[Data for this task]
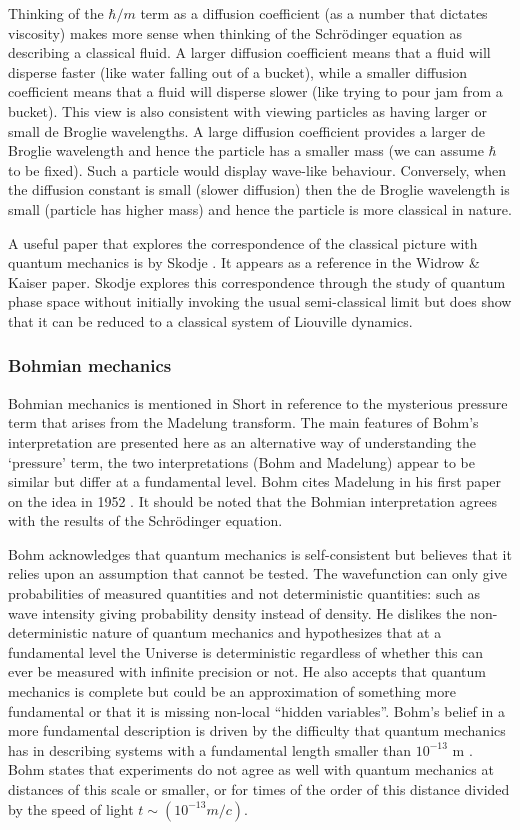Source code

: Thinking of the $\hbar /m$ term as a diffusion coefficient (as a number that dictates viscosity) makes more sense when thinking of the Schr\"odinger equation as describing a classical fluid. A larger diffusion coefficient means that a fluid will disperse faster (like water falling out of a bucket), while a smaller diffusion coefficient means that a fluid will disperse slower (like trying to pour jam from a bucket). This view is also consistent with viewing particles as having larger or small de Broglie wavelengths. A large diffusion coefficient provides a larger de Broglie wavelength and hence the particle has a smaller mass (we can assume $\hbar$ to be fixed). Such a particle would display wave-like behaviour. Conversely, when the diffusion constant is small (slower diffusion) then the de Broglie wavelength is small (particle has higher mass) and hence the particle is more classical in nature.

A useful paper that explores the correspondence of the classical picture with quantum mechanics is by Skodje \citep{bib_skod}. It appears as a reference in the Widrow \& Kaiser paper. Skodje explores this correspondence through the study of quantum phase space without initially invoking the usual semi-classical limit but does show that it can be reduced to a classical system of Liouville dynamics.

\subsubsection{Bohmian mechanics}
\label{bohm_mech}
Bohmian mechanics is mentioned in Short \citep{bib_short} in reference to the mysterious pressure term that arises from the Madelung transform. The main features of Bohm's interpretation are presented here as an alternative way of understanding the `pressure' term, the two interpretations (Bohm and Madelung) appear to be similar but differ at a fundamental level. Bohm cites Madelung in his first paper on the idea in 1952 \citep{bib_bohm, bib_bohm2}. It should be noted that the Bohmian interpretation agrees with the results of the Schr\"odinger equation.

Bohm acknowledges that quantum mechanics is self-consistent but believes that it relies upon an assumption that cannot be tested. The wavefunction can only give probabilities of measured quantities and not deterministic quantities: such as wave intensity giving probability density instead of density. He dislikes the non-deterministic nature of quantum mechanics and hypothesizes that at a fundamental level the Universe is deterministic regardless of whether this can ever be measured with infinite precision or not. He also accepts that quantum mechanics is complete but could be an approximation of something more fundamental or that it is missing non-local ``hidden variables''. Bohm's belief in a more fundamental description is driven by the difficulty that quantum mechanics has in describing systems with a fundamental length smaller than $10^{-13}$ m \citep{bib_bohm, bib_bohm2}.
Bohm states that experiments do not agree as well with quantum mechanics at distances of this scale or smaller, or for times of the order of this distance divided by the speed of light $t\sim (10^{-13} m/ c)$.

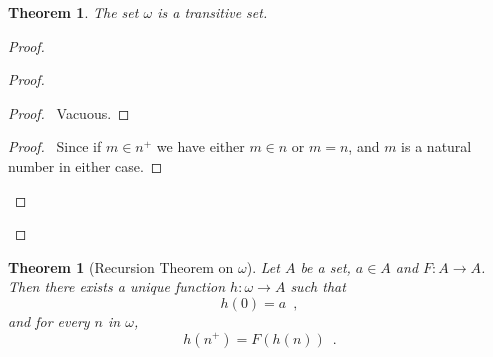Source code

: \documentclass{article}
\let\qed\relax
\newtheorem{theorem}[axiom]{Theorem}
\theoremstyle{definition}
\begin{document}
    \begin{theorem}
        The set $\omega$ is a transitive set.
    \end{theorem}

    \begin{proof}
        \pf
        \begin{proof}
            \begin{proof}
                \pf\ Vacuous.
            \end{proof}
            \begin{proof}
                \pf\ Since if $m \in n^+$ we have either $m \in n$ or $m = n$, and $m$ is a natural number
                in either case.
            \end{proof}
        \end{proof}
        \qed
    \end{proof}

    \begin{theorem}[Recursion Theorem on $\omega$]
        Let $A$ be a set, $a \in A$ and $F : A \rightarrow A$. Then there exists a unique function
        $h : \omega \rightarrow A$ such that
        \[ h(0) = a \enspace , \]
        and for every $n$ in $\omega$,
        \[ h(n^+) = F(h(n)) \enspace . \]
    \end{theorem}
\end{document}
[/Data for this task]
-- Task statement --
Repeat all entries exactly, pictures excluded.

-- Solved exercise --
Source code

: Thinking of the $\hbar /m$ term as a diffusion coefficient (as a number that dictates viscosity) makes more sense when thinking of the Schr\"odinger equation as describing a classical fluid. A larger diffusion coefficient means that a fluid will disperse faster (like water falling out of a bucket), while a smaller diffusion coefficient means that a fluid will disperse slower (like trying to pour jam from a bucket). This view is also consistent with viewing particles as having larger or small de Broglie wavelengths. A large diffusion coefficient provides a larger de Broglie wavelength and hence the particle has a smaller mass (we can assume $\hbar$ to be fixed). Such a particle would display wave-like behaviour. Conversely, when the diffusion constant is small (slower diffusion) then the de Broglie wavelength is small (particle has higher mass) and hence the particle is more classical in nature.

A useful paper that explores the correspondence of the classical picture with quantum mechanics is by Skodje \citep{bib_skod}. It appears as a reference in the Widrow \& Kaiser paper. Skodje explores this correspondence through the study of quantum phase space without initially invoking the usual semi-classical limit but does show that it can be reduced to a classical system of Liouville dynamics.

\subsubsection{Bohmian mechanics}
\label{bohm_mech}
Bohmian mechanics is mentioned in Short \citep{bib_short} in reference to the mysterious pressure term that arises from the Madelung transform. The main features of Bohm's interpretation are presented here as an alternative way of understanding the `pressure' term, the two interpretations (Bohm and Madelung) appear to be similar but differ at a fundamental level. Bohm cites Madelung in his first paper on the idea in 1952 \citep{bib_bohm, bib_bohm2}. It should be noted that the Bohmian interpretation agrees with the results of the Schr\"odinger equation.

Bohm acknowledges that quantum mechanics is self-consistent but believes that it relies upon an assumption that cannot be tested. The wavefunction can only give probabilities of measured quantities and not deterministic quantities: such as wave intensity giving probability density instead of density. He dislikes the non-deterministic nature of quantum mechanics and hypothesizes that at a fundamental level the Universe is deterministic regardless of whether this can ever be measured with infinite precision or not. He also accepts that quantum mechanics is complete but could be an approximation of something more fundamental or that it is missing non-local ``hidden variables''. Bohm's belief in a more fundamental description is driven by the difficulty that quantum mechanics has in describing systems with a fundamental length smaller than $10^{-13}$ m \citep{bib_bohm, bib_bohm2}.
Bohm states that experiments do not agree as well with quantum mechanics at distances of this scale or smaller, or for times of the order of this distance divided by the speed of light $t\sim (10^{-13} m/ c)$.

Source code

: \documentclass{article}
\let\qed\relax
\newtheorem{theorem}[axiom]{Theorem}
\theoremstyle{definition}
\begin{document}
    \begin{theorem}
        The set $\omega$ is a transitive set.
    \end{theorem}

    \begin{proof}
        \pf
        \begin{proof}
            \begin{proof}
                \pf\ Vacuous.
            \end{proof}
            \begin{proof}
                \pf\ Since if $m \in n^+$ we have either $m \in n$ or $m = n$, and $m$ is a natural number
                in either case.
            \end{proof}
        \end{proof}
        \qed
    \end{proof}

    \begin{theorem}[Recursion Theorem on $\omega$]
        Let $A$ be a set, $a \in A$ and $F : A \rightarrow A$. Then there exists a unique function
        $h : \omega \rightarrow A$ such that
        \[ h(0) = a \enspace , \]
        and for every $n$ in $\omega$,
        \[ h(n^+) = F(h(n)) \enspace . \]
    \end{theorem}
\end{document}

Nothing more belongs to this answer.